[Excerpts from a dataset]
########
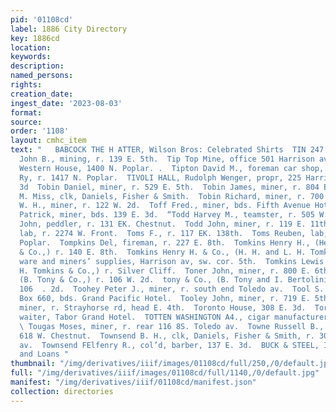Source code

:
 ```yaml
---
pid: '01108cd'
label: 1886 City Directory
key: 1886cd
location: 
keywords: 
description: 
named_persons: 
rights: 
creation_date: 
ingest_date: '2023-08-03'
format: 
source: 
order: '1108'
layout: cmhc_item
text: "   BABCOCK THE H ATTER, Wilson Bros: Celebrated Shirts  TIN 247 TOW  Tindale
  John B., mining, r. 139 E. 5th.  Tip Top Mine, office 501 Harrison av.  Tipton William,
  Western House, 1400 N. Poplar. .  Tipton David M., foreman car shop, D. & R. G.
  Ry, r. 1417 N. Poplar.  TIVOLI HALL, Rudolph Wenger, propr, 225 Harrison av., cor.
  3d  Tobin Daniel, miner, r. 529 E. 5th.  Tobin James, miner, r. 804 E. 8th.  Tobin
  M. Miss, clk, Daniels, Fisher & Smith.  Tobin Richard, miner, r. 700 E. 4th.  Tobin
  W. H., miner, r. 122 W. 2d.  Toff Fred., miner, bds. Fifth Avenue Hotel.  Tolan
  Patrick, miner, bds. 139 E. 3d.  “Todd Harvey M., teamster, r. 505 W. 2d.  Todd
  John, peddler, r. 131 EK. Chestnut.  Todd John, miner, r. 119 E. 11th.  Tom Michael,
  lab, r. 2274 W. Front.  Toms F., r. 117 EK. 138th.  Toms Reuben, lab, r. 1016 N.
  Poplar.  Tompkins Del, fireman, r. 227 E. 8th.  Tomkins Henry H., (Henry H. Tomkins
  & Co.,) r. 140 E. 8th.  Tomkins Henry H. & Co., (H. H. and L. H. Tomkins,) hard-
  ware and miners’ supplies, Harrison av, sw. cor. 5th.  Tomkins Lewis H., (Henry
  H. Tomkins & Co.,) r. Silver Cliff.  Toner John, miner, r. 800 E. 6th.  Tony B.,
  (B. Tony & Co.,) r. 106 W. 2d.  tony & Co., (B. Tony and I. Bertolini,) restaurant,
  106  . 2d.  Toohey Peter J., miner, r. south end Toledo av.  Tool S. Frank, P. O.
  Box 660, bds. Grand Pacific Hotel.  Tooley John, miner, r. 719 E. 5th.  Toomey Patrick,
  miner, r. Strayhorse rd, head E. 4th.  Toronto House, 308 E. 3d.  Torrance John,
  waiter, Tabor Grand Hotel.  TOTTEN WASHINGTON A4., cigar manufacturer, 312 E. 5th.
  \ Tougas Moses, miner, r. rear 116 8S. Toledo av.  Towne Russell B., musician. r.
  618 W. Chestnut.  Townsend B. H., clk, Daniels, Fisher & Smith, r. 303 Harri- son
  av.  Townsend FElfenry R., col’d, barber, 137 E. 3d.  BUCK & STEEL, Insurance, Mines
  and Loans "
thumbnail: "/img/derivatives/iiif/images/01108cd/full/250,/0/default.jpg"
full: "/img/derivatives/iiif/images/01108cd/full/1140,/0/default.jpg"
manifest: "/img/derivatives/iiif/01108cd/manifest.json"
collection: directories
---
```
########
Leaving out the images, return the entries above exactly as they read.

Source code

:
 ```yaml
---
pid: '01108cd'
label: 1886 City Directory
key: 1886cd
location: 
keywords: 
description: 
named_persons: 
rights: 
creation_date: 
ingest_date: '2023-08-03'
format: 
source: 
order: '1108'
layout: cmhc_item
text: "   BABCOCK THE H ATTER, Wilson Bros: Celebrated Shirts  TIN 247 TOW  Tindale
  John B., mining, r. 139 E. 5th.  Tip Top Mine, office 501 Harrison av.  Tipton William,
  Western House, 1400 N. Poplar. .  Tipton David M., foreman car shop, D. & R. G.
  Ry, r. 1417 N. Poplar.  TIVOLI HALL, Rudolph Wenger, propr, 225 Harrison av., cor.
  3d  Tobin Daniel, miner, r. 529 E. 5th.  Tobin James, miner, r. 804 E. 8th.  Tobin
  M. Miss, clk, Daniels, Fisher & Smith.  Tobin Richard, miner, r. 700 E. 4th.  Tobin
  W. H., miner, r. 122 W. 2d.  Toff Fred., miner, bds. Fifth Avenue Hotel.  Tolan
  Patrick, miner, bds. 139 E. 3d.  “Todd Harvey M., teamster, r. 505 W. 2d.  Todd
  John, peddler, r. 131 EK. Chestnut.  Todd John, miner, r. 119 E. 11th.  Tom Michael,
  lab, r. 2274 W. Front.  Toms F., r. 117 EK. 138th.  Toms Reuben, lab, r. 1016 N.
  Poplar.  Tompkins Del, fireman, r. 227 E. 8th.  Tomkins Henry H., (Henry H. Tomkins
  & Co.,) r. 140 E. 8th.  Tomkins Henry H. & Co., (H. H. and L. H. Tomkins,) hard-
  ware and miners’ supplies, Harrison av, sw. cor. 5th.  Tomkins Lewis H., (Henry
  H. Tomkins & Co.,) r. Silver Cliff.  Toner John, miner, r. 800 E. 6th.  Tony B.,
  (B. Tony & Co.,) r. 106 W. 2d.  tony & Co., (B. Tony and I. Bertolini,) restaurant,
  106  . 2d.  Toohey Peter J., miner, r. south end Toledo av.  Tool S. Frank, P. O.
  Box 660, bds. Grand Pacific Hotel.  Tooley John, miner, r. 719 E. 5th.  Toomey Patrick,
  miner, r. Strayhorse rd, head E. 4th.  Toronto House, 308 E. 3d.  Torrance John,
  waiter, Tabor Grand Hotel.  TOTTEN WASHINGTON A4., cigar manufacturer, 312 E. 5th.
  \ Tougas Moses, miner, r. rear 116 8S. Toledo av.  Towne Russell B., musician. r.
  618 W. Chestnut.  Townsend B. H., clk, Daniels, Fisher & Smith, r. 303 Harri- son
  av.  Townsend FElfenry R., col’d, barber, 137 E. 3d.  BUCK & STEEL, Insurance, Mines
  and Loans "
thumbnail: "/img/derivatives/iiif/images/01108cd/full/250,/0/default.jpg"
full: "/img/derivatives/iiif/images/01108cd/full/1140,/0/default.jpg"
manifest: "/img/derivatives/iiif/01108cd/manifest.json"
collection: directories
---
```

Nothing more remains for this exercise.